Condamné par contumace pour avoir volé un milliard de dollars aux banques moldaves, le leader de l'opposition Ilan Shor dirige les manifestations pro-Moscou dans le pays

Le candidat israélo-moldave Ilan Shor, businessman, chef de son parti et maire de la ville d'Orhei, durant un meeting de campagne à Comrat, le 15 février 2019. (Crédit : Daniel Mihailescu/AFP)
Le candidat israélo-moldave Ilan Shor, businessman, chef de son parti et maire de la ville d'Orhei, durant un meeting de campagne à Comrat, le 15 février 2019. (Crédit : Daniel Mihailescu/AFP)

CHISINAU, Moldavie (JTA) — Assis confortablement sur un canapé quelque part en Israël, Ilan Shor, leader de l’opposition moldave et ancien homme d’affaires, était apparu dans une vidéo, le mois dernier, parlant à ses partisans. Il avait transmis à cette occasion un message qu’il qualifie lui-même de « relativement modéré ».

« Maia, tu es véritablement Hitler », disait-il dans le clip, interpellant la présidente pro-européenne de la Moldavie, Maia Sandu. « Et je vais m’assurer que mon peuple vive bien et ce, que ça te plaise ou non ».

Avec le soutien de la Russie, Shor est devenu une personnalité de premier plan dans la campagne de déstabilisation de la Moldavie, un minuscule pays pauvre situé entre l’Ukraine et la Roumanie – une campagne lancée par Moscou. Accusé d’avoir volé un milliard de dollars au système bancaire moldave – il a été reconnu coupable de ce vol et condamné par contumace la semaine dernière – il a trouvé refuge depuis au sein de l’État juif.

C’est depuis Israël que le leader de l’opposition, qui est encore membre du Parlement moldave, a dénoncé les accusations lancées à son encontre et qui, dit-il, sont éminemment politiques ; c’est depuis Israël qu’il a régulièrement organisé des manifestations dans son pays natal et qu’il a propagé des infox qui visent, selon ses critiques, à saper les efforts livrés par la Moldavie pour se rapprocher de l’Union européenne et pour s’éloigner de Moscou. Au mois de juin dernier, la Moldavie – qui a condamné de manière répétée l’offensive du Kremlin en Ukraine – a obtenu le statut de candidat à l’Union européenne, avec l’Ukraine (un gouvernement précédent s’était effondré au mois de février sous le poids des tensions économiques et politiques amplifiées par l’invasion russe).

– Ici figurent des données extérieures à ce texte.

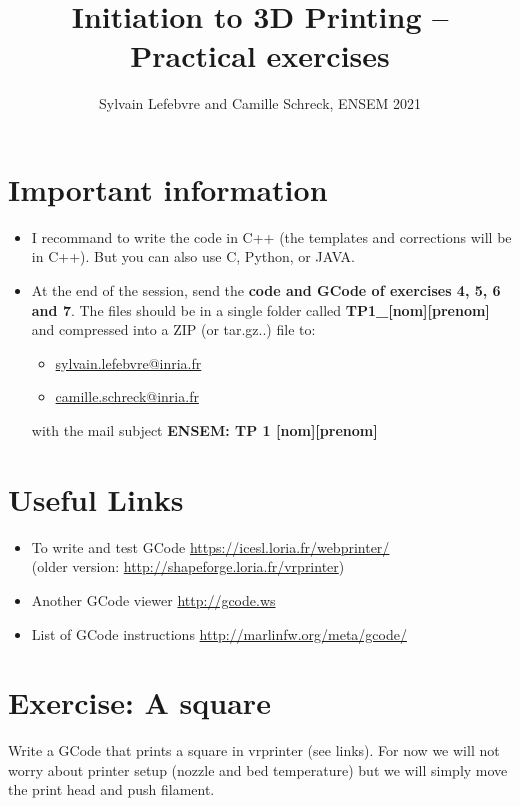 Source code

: \documentclass{article}
\date{\displaydate{date}}
\title{Initiation to 3D Printing -- Practical exercises}
\author{Sylvain Lefebvre and Camille Schreck, ENSEM 2021}
\begin{document}
\maketitle

\section{Important information}
\begin{itemize}
    \item I recommand to write the code in C++ (the templates and corrections will be in C++). But you can also use C, Python, or JAVA.
    \item At the end of the session, send the {\bfseries code and GCode of exercises 4, 5, 6 and 7}. The files should be in a single folder called {\bfseries TP1\_[nom][prenom]} and compressed into a ZIP (or tar.gz..) file to:
    \begin{itemize}
        \item \href{mailto:sylvain.lefebvre@inria.fr}{sylvain.lefebvre@inria.fr}
        \item \href{mailto:camille.schreck@inria.fr}{camille.schreck@inria.fr}
    \end{itemize}
    with the mail subject {\bfseries ENSEM: TP 1 [nom][prenom]}
\end{itemize}

\section{Useful Links}

\begin{itemize}
	\item To write and test GCode \url{https://icesl.loria.fr/webprinter/}\\ (older version: \url{http://shapeforge.loria.fr/vrprinter})
	\item Another GCode viewer \url{http://gcode.ws}
	\item List of GCode instructions \url{http://marlinfw.org/meta/gcode/}
\end{itemize}

\section{Exercise: A square}

Write a GCode that prints a square in vrprinter (see links). For now we will not worry about
printer setup (nozzle and bed temperature) but we will simply move the print head and push
filament.
\end{document}
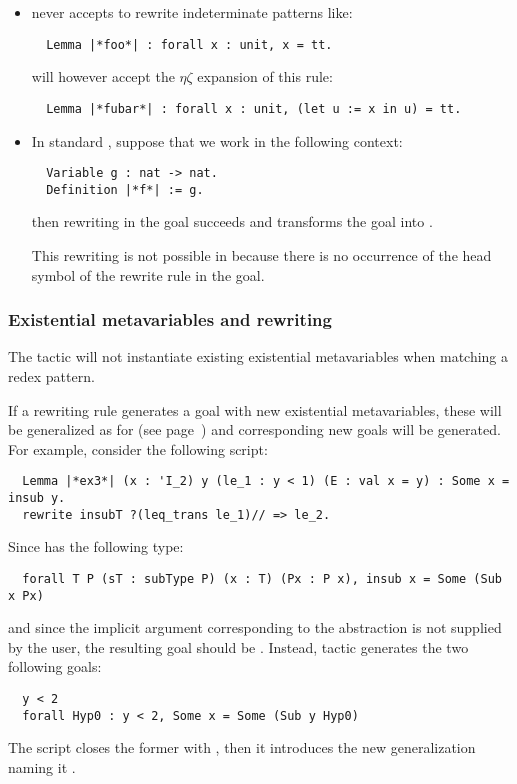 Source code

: \begin{itemize}
\item \ssr{} never accepts to rewrite indeterminate patterns like:
\begin{lstlisting}
  Lemma |*foo*| : forall x : unit, x = tt.
\end{lstlisting}
\ssr{} will however accept the $\eta\zeta$ expansion of this rule:
\begin{lstlisting}
  Lemma |*fubar*| : forall x : unit, (let u := x in u) = tt.
\end{lstlisting}
\item In standard \Coq{}, suppose that we work in the following context:
\begin{lstlisting}
  Variable g : nat -> nat.
  Definition |*f*| := g.
\end{lstlisting}
then rewriting  in the goal
 succeeds
and transforms the goal into .

This rewriting is not possible in \ssr{} because there is no
occurrence of the head symbol  of the rewrite rule in the goal.
\end{itemize}

\subsubsection*{Existential metavariables and rewriting}
\label{ssec:rewcaveats}
The  tactic will not instantiate existing existential
metavariables when matching a redex pattern.

If a rewriting rule generates a goal
with new existential metavariables, these will be generalized as for  
(see page~\pageref{sssec:apply}) and corresponding new goals will be generated.
For example, consider the following script:

\begin{lstlisting}
  Lemma |*ex3*| (x : 'I_2) y (le_1 : y < 1) (E : val x = y) : Some x = insub y.
  rewrite insubT ?(leq_trans le_1)// => le_2.
\end{lstlisting}

Since  has the following type:

\begin{lstlisting}
  forall T P (sT : subType P) (x : T) (Px : P x), insub x = Some (Sub x Px)
\end{lstlisting}

and since the implicit argument corresponding to the  abstraction is not
supplied by the user, the resulting goal should be . Instead, \ssr{}  tactic generates the two following 
goals: 
\begin{lstlisting}
  y < 2
  forall Hyp0 : y < 2, Some x = Some (Sub y Hyp0)
\end{lstlisting}
The script closes the former with , then it introduces
the new generalization naming it .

Qu’il soit un homme ayant échappé à la justice ou la victime de représailles politiques, la présence d’un oligarque pro-russe a été fréquemment gênante pour Israël qui, ces dernières années, a montré une volonté plus forte d’extrader ses citoyens mis en cause devant les tribunaux à l’étranger. Shor est aussi citoyen israélien. Il a fait l’objet de sanctions par les États-Unis en octobre et par le Royaume-Uni en décembre. Pour sa part, le ministère des Affaires étrangères israélien a refusé de répondre à des questions portant sur les activités de Shor, les officiels disant que la problématique relevait du domaine juridique.

« Nous ne voulons pas que le territoire d’un autre pays soit utilisé comme rampe de lancement pour des attaques hybrides à notre encontre et pour des tentatives qui visent à entraîner des violences dans notre pays », a répondu un haut-responsable de Chisinau, la capitale de la Moldavie, alors qu’il était interrogé sur la présence de Shor en Israël.

Un enfant marche devant une affiche avec l’ex-Premier ministre moldave Pavel Filip, l’ancien président Igor Dodon et l’homme d’affaires et politicien né en Israël Ilan Shor avec la légende « Ne votez pas pour les oligarques » à Chisinau, en Moldavie, le 23 février 2019. (Crédit : AP/Vadim Ghirda)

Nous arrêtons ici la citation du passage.